Standard & Poor’s downgraded the Puerto Rico Aqueduct and Sewer Authority’s underlying senior-lien bond rating to speculative grade BB-plus from BBB-minus.
S&P also lowered the rating on PRASA bonds guaranteed by the commonwealth by one notch to BBB-minus, the lowest investment grade. The downgrade Tuesday affects about $3.45 billion of revenue bonds and $159 million of guaranteed debt.
Assured Guaranty wraps $384 million of the $3.45 billion of revenue bonds. S&P’s rating change is for the bonds’ underlying rating without this support.
The stand-alone credit profile of the authority is unchanged at BB-plus. After S&P downgraded the commonwealth of Puerto Rico general obligation rating one notch to BBB-minus on March 13 it had to downgrade PRASA’s bonds as well, said credit analyst Theodore Chapman.

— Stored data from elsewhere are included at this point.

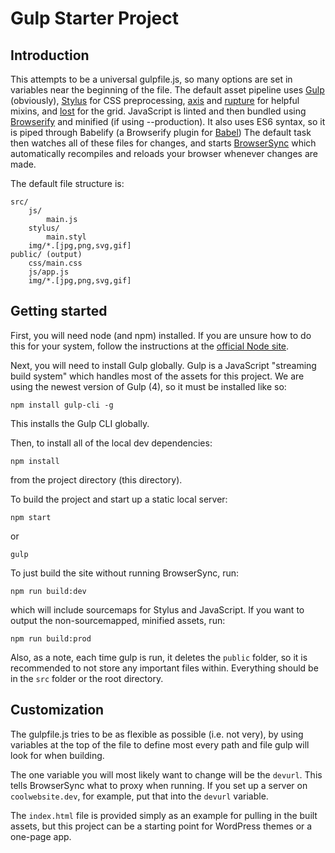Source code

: # Gulp Starter Project

## Introduction

This attempts to be a universal gulpfile.js, so many options are set in variables near the beginning of the file. The default asset pipeline uses [Gulp](http://gulpjs.com/) (obviously), [Stylus](http://stylus-lang.com/) for CSS preprocessing, [axis](http://axis.netlify.com/) and [rupture](http://jescalan.github.io/rupture/) for helpful mixins, and [lost](https://github.com/peterramsing/lost) for the grid. JavaScript is linted and then bundled using [Browserify](http://browserify.org/) and minified (if using --production). It also uses ES6 syntax, so it is piped through Babelify (a Browserify plugin for [Babel](https://babeljs.io/)) The default task then watches all of these files for changes, and starts [BrowserSync](https://www.browsersync.io/) which automatically recompiles and reloads your browser whenever changes are made.

The default file structure is:

    src/
        js/
            main.js
        stylus/
            main.styl
        img/*.[jpg,png,svg,gif]
    public/ (output)
        css/main.css
        js/app.js
        img/*.[jpg,png,svg,gif]

## Getting started

First, you will need node (and npm) installed. If you are unsure how to do this for your system, follow the instructions at the [official Node site](https://nodejs.org/en/).

Next, you will need to install Gulp globally. Gulp is a JavaScript "streaming build system" which handles most of the assets for this project. We are using the newest version of Gulp (4), so it must be installed like so:

    npm install gulp-cli -g

This installs the Gulp CLI globally.

Then, to install all of the local dev dependencies:

    npm install

from the project directory (this directory).

To build the project and start up a static local server:

    npm start

or

    gulp

To just build the site without running BrowserSync, run:

    npm run build:dev

which will include sourcemaps for Stylus and JavaScript. If you want to output the non-sourcemapped, minified assets, run:

    npm run build:prod

Also, as a note, each time gulp is run, it deletes the `public` folder, so it is recommended to not store any important files within. Everything should be in the `src` folder or the root directory.

## Customization

The gulpfile.js tries to be as flexible as possible (i.e. not very), by using variables at the top of the file to define most every path and file gulp will look for when building.

The one variable you will most likely want to change will be the `devurl`. This tells BrowserSync what to proxy when running. If you set up a server on `coolwebsite.dev`, for example, put that into the `devurl` variable.

The `index.html` file is provided simply as an example for pulling in the built assets, but this project can be a starting point for WordPress themes or a one-page app.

Standard & Poor’s has a negative outlook on authority bonds guaranteed by the commonwealth, which parallels its negative outlook on Puerto Rico’s GO debt. It has a stable outlook on the revenue bonds.
The Government Development Bank of Puerto Rico has a history of supporting PRASA’s obligations, Chapman noted.

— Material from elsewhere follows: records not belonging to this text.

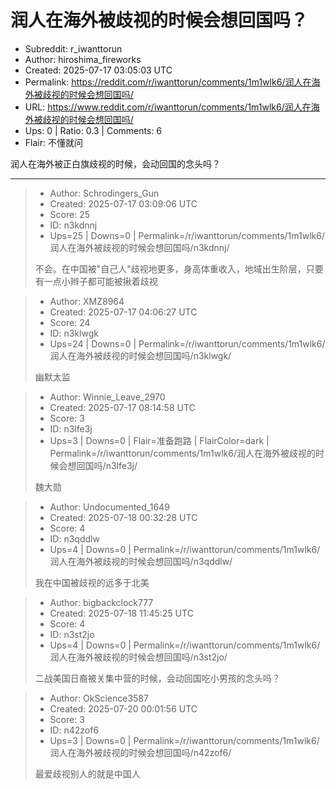 # 润人在海外被歧视的时候会想回国吗？

- Subreddit: r_iwanttorun
- Author: hiroshima_fireworks
- Created: 2025-07-17 03:05:03 UTC
- Permalink: https://reddit.com/r/iwanttorun/comments/1m1wlk6/润人在海外被歧视的时候会想回国吗/
- URL: https://www.reddit.com/r/iwanttorun/comments/1m1wlk6/润人在海外被歧视的时候会想回国吗/
- Ups: 0 | Ratio: 0.3 | Comments: 6
- Flair: 不懂就问


润人在海外被正白旗歧视的时候，会动回国的念头吗？


---

> - Author: Schrodingers_Gun
> - Created: 2025-07-17 03:09:06 UTC
> - Score: 25
> - ID: n3kdnnj
> - Ups=25 | Downs=0 | Permalink=/r/iwanttorun/comments/1m1wlk6/润人在海外被歧视的时候会想回国吗/n3kdnnj/
>
> 不会。在中国被"自己人"歧视地更多，身高体重收入，地域出生阶层，只要有一点小辫子都可能被揪着歧视

> - Author: XMZ8964
> - Created: 2025-07-17 04:06:27 UTC
> - Score: 24
> - ID: n3klwgk
> - Ups=24 | Downs=0 | Permalink=/r/iwanttorun/comments/1m1wlk6/润人在海外被歧视的时候会想回国吗/n3klwgk/
>
> 幽默太监

> - Author: Winnie_Leave_2970
> - Created: 2025-07-17 08:14:58 UTC
> - Score: 3
> - ID: n3lfe3j
> - Ups=3 | Downs=0 | Flair=准备跑路 | FlairColor=dark | Permalink=/r/iwanttorun/comments/1m1wlk6/润人在海外被歧视的时候会想回国吗/n3lfe3j/
>
> 魏大勋

> - Author: Undocumented_1649
> - Created: 2025-07-18 00:32:28 UTC
> - Score: 4
> - ID: n3qddlw
> - Ups=4 | Downs=0 | Permalink=/r/iwanttorun/comments/1m1wlk6/润人在海外被歧视的时候会想回国吗/n3qddlw/
>
> 我在中国被歧视的远多于北美

> - Author: bigbackclock777
> - Created: 2025-07-18 11:45:25 UTC
> - Score: 4
> - ID: n3st2jo
> - Ups=4 | Downs=0 | Permalink=/r/iwanttorun/comments/1m1wlk6/润人在海外被歧视的时候会想回国吗/n3st2jo/
>
> 二战美国日裔被关集中营的时候，会动回国吃小男孩的念头吗？

> - Author: OkScience3587
> - Created: 2025-07-20 00:01:56 UTC
> - Score: 3
> - ID: n42zof6
> - Ups=3 | Downs=0 | Permalink=/r/iwanttorun/comments/1m1wlk6/润人在海外被歧视的时候会想回国吗/n42zof6/
>
> 最爱歧视别人的就是中国人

Given this history and the authority’s key role in providing drinking water and sanitary sewer systems to the island, he believes it highly likely that the agency would get support in case it was financially troubled.
Chapman pointed to three factors to explain the low rating of the authority.

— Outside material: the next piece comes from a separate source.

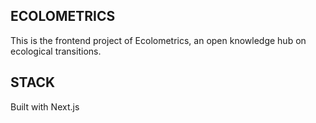 ## ECOLOMETRICS

This is the frontend project of Ecolometrics, an open knowledge hub on ecological transitions.

## STACK

Built with Next.js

First, PRASA has a relatively fragmented water and wastewater system. As a result of that, and a history of inadequate capital investment, the authority cannot account for 64% of the drinkable water produced, which Chapman considers a very high level.
Second, the authority declined to raise rates for nearly 20 years and has historically had poor billing and collection systems.
Third, PRASA has identified $1.5 billion in needed capital improvements, though as much as $1.2 billion of it may be externally funded. The agency is the sole provider of water and wastewater sewer service on the island.
The authority has made significant strides in the past two years to restore financial operations, Chapman wrote.
In February its board of directors voted to approve a 67% rate increase, effective July 1.
“PRASA’s present course of action, including a rate review and the implementation of other fiscal-efficiency measures, is aimed at returning to fiscal and operational self-sufficiency,” said Government Development Bank president Javier Ferrer. “Taking fiscal-responsibility measures such as the ones the economic team of the García Padilla administration is taking is the right path to save PRASA’s and Puerto Rico’s credit.” Alejandro García Padilla took office as governor in January.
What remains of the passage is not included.